** Stored items from a collection **
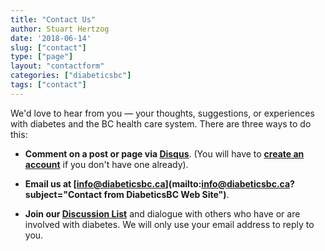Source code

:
 ```yaml
---
title: "Contact Us"
author: Stuart Hertzog
date: '2018-06-14'
slug: ["contact"]
type: ["page"]
layout: "contactform"
categories: ["diabeticsbc"]
tags: ["contact"]
---
```


We'd love to hear from you &mdash; your thoughts, suggestions, or experiences with diabetes and the BC health care system. There are three ways to do this:

* **Comment on a post or page via  [Disqus](https://disqus.com/profile/login/)**. (You will have to **[create an account](https://disqus.com/profile/signup/)** if you don't have one already).

* **Email us at [info@diabeticsbc.ca](mailto:info@diabeticsbc.ca?subject="Contact from DiabeticsBC Web Site")**.

* **Join our [Discussion List](http://diabeticsbc.ca/mailman/listinfo/discussion_diabeticsbc.ca)** and dialogue with others who have or are involved with diabetes. We will only use your email address to reply to you.
 
 <!--
 <form name="contact" method="POST" netlify>
  <p>
    <label>Your Name: <input type="text" name="name" /></label>
  </p>
  <p>
    <label>Your Email: <input type="email" name="email" /></label>
  </p>
  <p>
    <label>Message: <textarea name="message"></textarea></label>
  </p>
  <p>
    <button type="submit">Send</button>
  </p>
</form>
-->
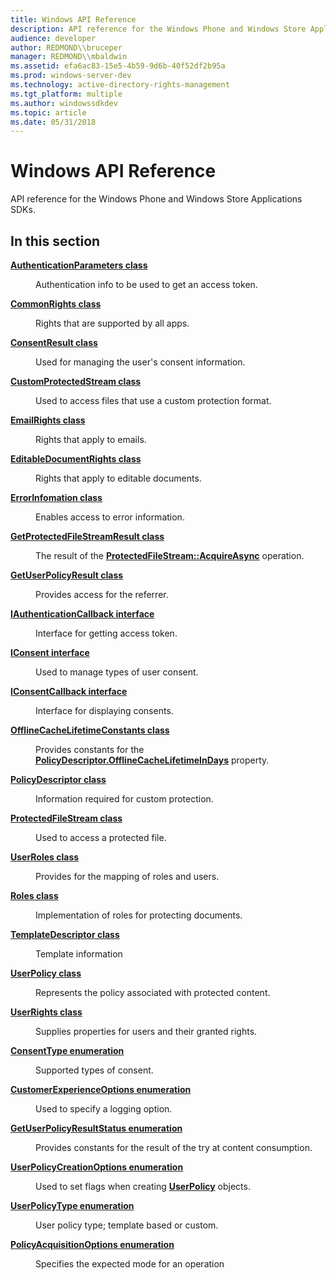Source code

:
 ```yaml
---
title: Windows API Reference
description: API reference for the Windows Phone and Windows Store Applications SDKs.
audience: developer
author: REDMOND\\bruceper
manager: REDMOND\\mbaldwin
ms.assetid: efa6ac83-15e5-4b59-9d6b-40f52df2b95a
ms.prod: windows-server-dev
ms.technology: active-directory-rights-management
ms.tgt_platform: multiple
ms.author: windowssdkdev
ms.topic: article
ms.date: 05/31/2018
---
```


# Windows API Reference

API reference for the Windows Phone and Windows Store Applications SDKs.

## In this section

<dl> <dt>

[**AuthenticationParameters class**](authenticationparameters.md)
</dt> <dd>

Authentication info to be used to get an access token.

</dd> <dt>

[**CommonRights class**](commonrights.md)
</dt> <dd>

Rights that are supported by all apps.

</dd> <dt>

[**ConsentResult class**](consentresult.md)
</dt> <dd>

Used for managing the user's consent information.

</dd> <dt>

[**CustomProtectedStream class**](customprotectedstream.md)
</dt> <dd>

Used to access files that use a custom protection format.

</dd> <dt>

[**EmailRights class**](emailrights.md)
</dt> <dd>

Rights that apply to emails.

</dd> <dt>

[**EditableDocumentRights class**](editabledocumentrights.md)
</dt> <dd>

Rights that apply to editable documents.

</dd> <dt>

[**ErrorInfomation class**](errorinfomation.md)
</dt> <dd>

Enables access to error information.

</dd> <dt>

[**GetProtectedFileStreamResult class**](getprotectedfilestreamresult.md)
</dt> <dd>

The result of the [**ProtectedFileStream::AcquireAsync**](protectedfilestream-acquireasync.md) operation.

</dd> <dt>

[**GetUserPolicyResult class**](getuserpolicyresult.md)
</dt> <dd>

Provides access for the referrer.

</dd> <dt>

[**IAuthenticationCallback interface**](iauthenticationcallback.md)
</dt> <dd>

Interface for getting access token.

</dd> <dt>

[**IConsent interface**](iconsent.md)
</dt> <dd>

Used to manage types of user consent.

</dd> <dt>

[**IConsentCallback interface**](iconsentcallback.md)
</dt> <dd>

Interface for displaying consents.

</dd> <dt>

[**OfflineCacheLifetimeConstants class**](offlinecachelifetimeconstants.md)
</dt> <dd>

Provides constants for the [**PolicyDescriptor.OfflineCacheLifetimeInDays**](policydescriptor-offlinecachelifetimeindays.md) property.

</dd> <dt>

[**PolicyDescriptor class**](policydescriptor.md)
</dt> <dd>

Information required for custom protection.

</dd> <dt>

[**ProtectedFileStream class**](protectedfilestream.md)
</dt> <dd>

Used to access a protected file.

</dd> <dt>

[**UserRoles class**](userroles.md)
</dt> <dd>

Provides for the mapping of roles and users.

</dd> <dt>

[**Roles class**](roles.md)
</dt> <dd>

Implementation of roles for protecting documents.

</dd> <dt>

[**TemplateDescriptor class**](templatedescriptor.md)
</dt> <dd>

Template information

</dd> <dt>

[**UserPolicy class**](userpolicy.md)
</dt> <dd>

Represents the policy associated with protected content.

</dd> <dt>

[**UserRights class**](userrights.md)
</dt> <dd>

Supplies properties for users and their granted rights.

</dd> <dt>

[**ConsentType enumeration**](consenttype.md)
</dt> <dd>

Supported types of consent.

</dd> <dt>

[**CustomerExperienceOptions enumeration**](customerexperienceoptions.md)
</dt> <dd>

Used to specify a logging option.

</dd> <dt>

[**GetUserPolicyResultStatus enumeration**](getuserpolicyresultstatus.md)
</dt> <dd>

Provides constants for the result of the try at content consumption.

</dd> <dt>

[**UserPolicyCreationOptions enumeration**](userpolicycreationoptions.md)
</dt> <dd>

Used to set flags when creating [**UserPolicy**](userpolicy.md) objects.

</dd> <dt>

[**UserPolicyType enumeration**](userpolicytype.md)
</dt> <dd>

User policy type; template based or custom.

</dd> <dt>

[**PolicyAcquisitionOptions enumeration**](policyacquisitionoptions.md)
</dt> <dd>

Specifies the expected mode for an operation

</dd> </dl>

 

 




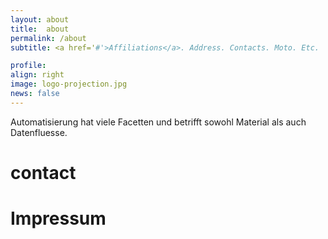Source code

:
 ```yaml
---
layout: about
title:  about
permalink: /about
subtitle: <a href='#'>Affiliations</a>. Address. Contacts. Moto. Etc.

profile:
align: right
image: logo-projection.jpg
news: false
---
```



Automatisierung hat viele Facetten und betrifft sowohl Material als auch Datenfluesse. 


<h1>contact</h1>

<h1>Impressum</h1>
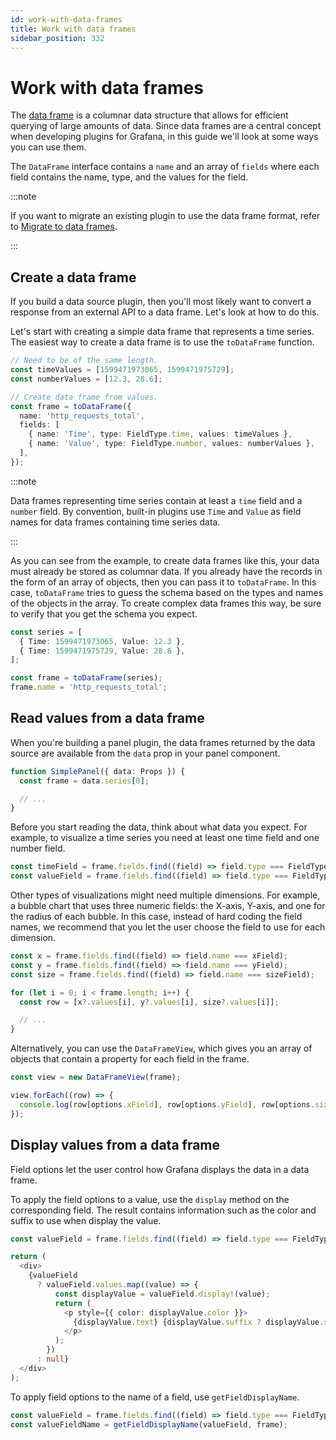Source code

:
 ```yaml
---
id: work-with-data-frames
title: Work with data frames
sidebar_position: 332
---
```


# Work with data frames

The [data frame](../../introduction/data-frames) is a columnar data structure that allows for efficient querying of large amounts of data. Since data frames are a central concept when developing plugins for Grafana, in this guide we'll look at some ways you can use them.

The `DataFrame` interface contains a `name` and an array of `fields` where each field contains the name, type, and the values for the field.

:::note

If you want to migrate an existing plugin to use the data frame format, refer to [Migrate to data frames](../../migration-guide/v6.x-v7.x#migrate-to-data-frames).

<!-- this link will resolve when PR 308 is merged -->

:::

## Create a data frame

If you build a data source plugin, then you'll most likely want to convert a response from an external API to a data frame. Let's look at how to do this.

Let's start with creating a simple data frame that represents a time series. The easiest way to create a data frame is to use the `toDataFrame` function.

```ts
// Need to be of the same length.
const timeValues = [1599471973065, 1599471975729];
const numberValues = [12.3, 28.6];

// Create data frame from values.
const frame = toDataFrame({
  name: 'http_requests_total',
  fields: [
    { name: 'Time', type: FieldType.time, values: timeValues },
    { name: 'Value', type: FieldType.number, values: numberValues },
  ],
});
```

:::note

Data frames representing time series contain at least a `time` field and a `number` field. By convention, built-in plugins use `Time` and `Value` as field names for data frames containing time series data.

:::

As you can see from the example, to create data frames like this, your data must already be stored as columnar data. If you already have the records in the form of an array of objects, then you can pass it to `toDataFrame`. In this case, `toDataFrame` tries to guess the schema based on the types and names of the objects in the array. To create complex data frames this way, be sure to verify that you get the schema you expect.

```ts
const series = [
  { Time: 1599471973065, Value: 12.3 },
  { Time: 1599471975729, Value: 28.6 },
];

const frame = toDataFrame(series);
frame.name = 'http_requests_total';
```

## Read values from a data frame

When you're building a panel plugin, the data frames returned by the data source are available from the `data` prop in your panel component.

```ts
function SimplePanel({ data: Props }) {
  const frame = data.series[0];

  // ...
}
```

Before you start reading the data, think about what data you expect. For example, to visualize a time series you need at least one time field and one number field.

```ts
const timeField = frame.fields.find((field) => field.type === FieldType.time);
const valueField = frame.fields.find((field) => field.type === FieldType.number);
```

Other types of visualizations might need multiple dimensions. For example, a bubble chart that uses three numeric fields: the X-axis, Y-axis, and one for the radius of each bubble. In this case, instead of hard coding the field names, we recommend that you let the user choose the field to use for each dimension.

```ts
const x = frame.fields.find((field) => field.name === xField);
const y = frame.fields.find((field) => field.name === yField);
const size = frame.fields.find((field) => field.name === sizeField);

for (let i = 0; i < frame.length; i++) {
  const row = [x?.values[i], y?.values[i], size?.values[i]];

  // ...
}
```

Alternatively, you can use the `DataFrameView`, which gives you an array of objects that contain a property for each field in the frame.

```ts
const view = new DataFrameView(frame);

view.forEach((row) => {
  console.log(row[options.xField], row[options.yField], row[options.sizeField]);
});
```

## Display values from a data frame

Field options let the user control how Grafana displays the data in a data frame.

To apply the field options to a value, use the `display` method on the corresponding field. The result contains information such as the color and suffix to use when display the value.

```ts
const valueField = frame.fields.find((field) => field.type === FieldType.number);

return (
  <div>
    {valueField
      ? valueField.values.map((value) => {
          const displayValue = valueField.display!(value);
          return (
            <p style={{ color: displayValue.color }}>
              {displayValue.text} {displayValue.suffix ? displayValue.suffix : ''}
            </p>
          );
        })
      : null}
  </div>
);
```

To apply field options to the name of a field, use `getFieldDisplayName`.

```ts
const valueField = frame.fields.find((field) => field.type === FieldType.number);
const valueFieldName = getFieldDisplayName(valueField, frame);
```
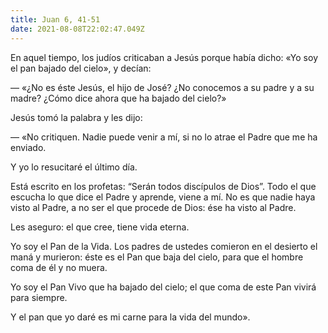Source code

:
 ```yaml
---
title: Juan 6, 41-51
date: 2021-08-08T22:02:47.049Z
---
```

En aquel tiempo, los judíos criticaban a Jesús porque había dicho: «Yo soy el pan bajado del cielo», y decían:

— «¿No es éste Jesús, el hijo de José? ¿No conocemos a su padre y a su madre? ¿Cómo dice ahora que ha bajado del cielo?» 

Jesús tomó la palabra y les dijo:

— «No critiquen. Nadie puede venir a mí, si no lo atrae el Padre que me ha enviado.

Y yo lo resucitaré el último día. 

Está escrito en los profetas: “Serán todos discípulos de Dios”. Todo el que escucha lo que dice el Padre y aprende, viene a mí. No es que nadie haya visto al Padre, a no ser el que procede de Dios: ése ha visto al Padre.

Les aseguro: el que cree, tiene vida eterna.

Yo soy el Pan de la Vida. Los padres de ustedes comieron en el desierto el maná y murieron: éste es el Pan que baja del cielo, para que el hombre coma de él y no muera.

Yo soy el Pan Vivo que ha bajado del cielo; el que coma de este Pan vivirá para siempre.

Y el pan que yo daré es mi carne para la vida del mundo».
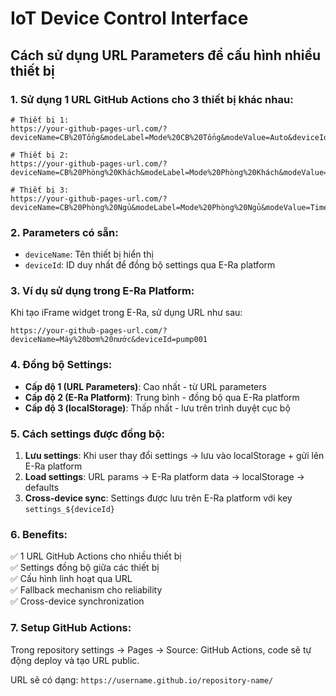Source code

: # IoT Device Control Interface

## Cách sử dụng URL Parameters để cấu hình nhiều thiết bị

### 1. Sử dụng 1 URL GitHub Actions cho 3 thiết bị khác nhau:

```
# Thiết bị 1:
https://your-github-pages-url.com/?deviceName=CB%20Tổng&modeLabel=Mode%20CB%20Tổng&modeValue=Auto&deviceId=device1

# Thiết bị 2:
https://your-github-pages-url.com/?deviceName=CB%20Phòng%20Khách&modeLabel=Mode%20Phòng%20Khách&modeValue=Manual&deviceId=device2

# Thiết bị 3:
https://your-github-pages-url.com/?deviceName=CB%20Phòng%20Ngủ&modeLabel=Mode%20Phòng%20Ngủ&modeValue=Timer&deviceId=device3
```

### 2. Parameters có sẵn:

- `deviceName`: Tên thiết bị hiển thị
- `deviceId`: ID duy nhất để đồng bộ settings qua E-Ra platform

### 3. Ví dụ sử dụng trong E-Ra Platform:

Khi tạo iFrame widget trong E-Ra, sử dụng URL như sau:

```
https://your-github-pages-url.com/?deviceName=Máy%20bơm%20nước&deviceId=pump001
```

### 4. Đồng bộ Settings:

- **Cấp độ 1 (URL Parameters)**: Cao nhất - từ URL parameters
- **Cấp độ 2 (E-Ra Platform)**: Trung bình - đồng bộ qua E-Ra platform
- **Cấp độ 3 (localStorage)**: Thấp nhất - lưu trên trình duyệt cục bộ

### 5. Cách settings được đồng bộ:

1. **Lưu settings**: Khi user thay đổi settings → lưu vào localStorage + gửi lên E-Ra platform
2. **Load settings**: URL params → E-Ra platform data → localStorage → defaults
3. **Cross-device sync**: Settings được lưu trên E-Ra platform với key `settings_${deviceId}`

### 6. Benefits:

✅ 1 URL GitHub Actions cho nhiều thiết bị  
✅ Settings đồng bộ giữa các thiết bị  
✅ Cấu hình linh hoạt qua URL  
✅ Fallback mechanism cho reliability  
✅ Cross-device synchronization

### 7. Setup GitHub Actions:

Trong repository settings → Pages → Source: GitHub Actions, code sẽ tự động deploy và tạo URL public.

URL sẽ có dạng: `https://username.github.io/repository-name/`
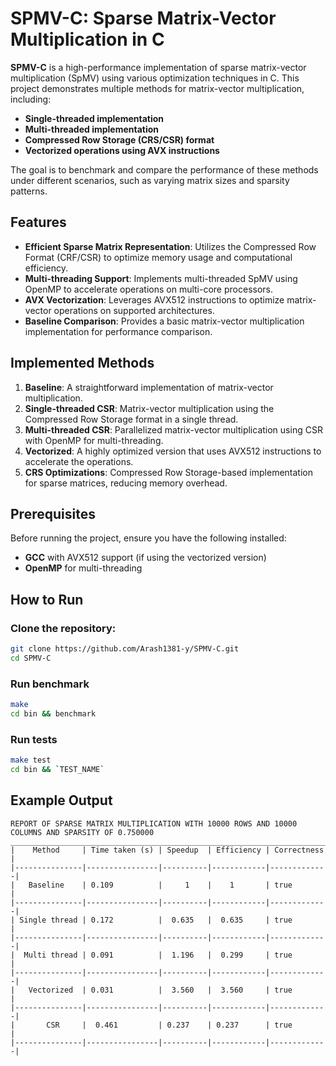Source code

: # SPMV-C: Sparse Matrix-Vector Multiplication in C

**SPMV-C** is a high-performance implementation of sparse matrix-vector multiplication (SpMV) using various optimization techniques in C. This project demonstrates multiple methods for matrix-vector multiplication, including:

- **Single-threaded implementation**
- **Multi-threaded implementation**
- **Compressed Row Storage (CRS/CSR) format**
- **Vectorized operations using AVX instructions**

The goal is to benchmark and compare the performance of these methods under different scenarios, such as varying matrix sizes and sparsity patterns.

## Features

- **Efficient Sparse Matrix Representation**: Utilizes the Compressed Row Format (CRF/CSR) to optimize memory usage and computational efficiency.
- **Multi-threading Support**: Implements multi-threaded SpMV using OpenMP to accelerate operations on multi-core processors.
- **AVX Vectorization**: Leverages AVX512 instructions to optimize matrix-vector operations on supported architectures.
- **Baseline Comparison**: Provides a basic matrix-vector multiplication implementation for performance comparison.

## Implemented Methods

1. **Baseline**: A straightforward implementation of matrix-vector multiplication.
2. **Single-threaded CSR**: Matrix-vector multiplication using the Compressed Row Storage format in a single thread.
3. **Multi-threaded CSR**: Parallelized matrix-vector multiplication using CSR with OpenMP for multi-threading.
4. **Vectorized**: A highly optimized version that uses AVX512 instructions to accelerate the operations.
5. **CRS Optimizations**: Compressed Row Storage-based implementation for sparse matrices, reducing memory overhead.

## Prerequisites

Before running the project, ensure you have the following installed:

- **GCC** with AVX512 support (if using the vectorized version)
- **OpenMP** for multi-threading

## How to Run

### Clone the repository:

```bash
git clone https://github.com/Arash1381-y/SPMV-C.git
cd SPMV-C
```

### Run benchmark
```bash
make
cd bin && benchmark
```

### Run tests
```bash
make test
cd bin && `TEST_NAME`
```


## Example Output

```terminal
REPORT OF SPARSE MATRIX MULTIPLICATION WITH 10000 ROWS AND 10000 COLUMNS AND SPARSITY OF 0.750000
________________________________________________________________________
|    Method     | Time taken (s) | Speedup  | Efficiency | Correctness |
|---------------|----------------|----------|------------|-------------|
|   Baseline    | 0.109          |     1    |    1       | true        |
|---------------|----------------|----------|------------|-------------|
| Single thread | 0.172          |  0.635   |  0.635     | true        |
|---------------|----------------|----------|------------|-------------|
|  Multi thread | 0.091          |  1.196   |  0.299     | true        |
|---------------|----------------|----------|------------|-------------|
|   Vectorized  | 0.031          |  3.560   |  3.560     | true        |
|---------------|----------------|----------|------------|-------------|
|       CSR     |  0.461         | 0.237    | 0.237      | true        |
|---------------|----------------|----------|------------|-------------|
```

** What needs to be done **
Give the lines above again exactly, from the one containing "Yo soy el Pan de" to the one containing "### 5. Cách", both included, but leave out the pictures.

** Solution to this exercise **
Yo soy el Pan de la Vida. Los padres de ustedes comieron en el desierto el maná y murieron: éste es el Pan que baja del cielo, para que el hombre coma de él y no muera.

Yo soy el Pan Vivo que ha bajado del cielo; el que coma de este Pan vivirá para siempre.

Y el pan que yo daré es mi carne para la vida del mundo».
Source code

: # IoT Device Control Interface

## Cách sử dụng URL Parameters để cấu hình nhiều thiết bị

### 1. Sử dụng 1 URL GitHub Actions cho 3 thiết bị khác nhau:

```
# Thiết bị 1:
https://your-github-pages-url.com/?deviceName=CB%20Tổng&modeLabel=Mode%20CB%20Tổng&modeValue=Auto&deviceId=device1

# Thiết bị 2:
https://your-github-pages-url.com/?deviceName=CB%20Phòng%20Khách&modeLabel=Mode%20Phòng%20Khách&modeValue=Manual&deviceId=device2

# Thiết bị 3:
https://your-github-pages-url.com/?deviceName=CB%20Phòng%20Ngủ&modeLabel=Mode%20Phòng%20Ngủ&modeValue=Timer&deviceId=device3
```

### 2. Parameters có sẵn:

- `deviceName`: Tên thiết bị hiển thị
- `deviceId`: ID duy nhất để đồng bộ settings qua E-Ra platform

### 3. Ví dụ sử dụng trong E-Ra Platform:

Khi tạo iFrame widget trong E-Ra, sử dụng URL như sau:

```
https://your-github-pages-url.com/?deviceName=Máy%20bơm%20nước&deviceId=pump001
```

### 4. Đồng bộ Settings:

- **Cấp độ 1 (URL Parameters)**: Cao nhất - từ URL parameters
- **Cấp độ 2 (E-Ra Platform)**: Trung bình - đồng bộ qua E-Ra platform
- **Cấp độ 3 (localStorage)**: Thấp nhất - lưu trên trình duyệt cục bộ

### 5. Cách settings được đồng bộ:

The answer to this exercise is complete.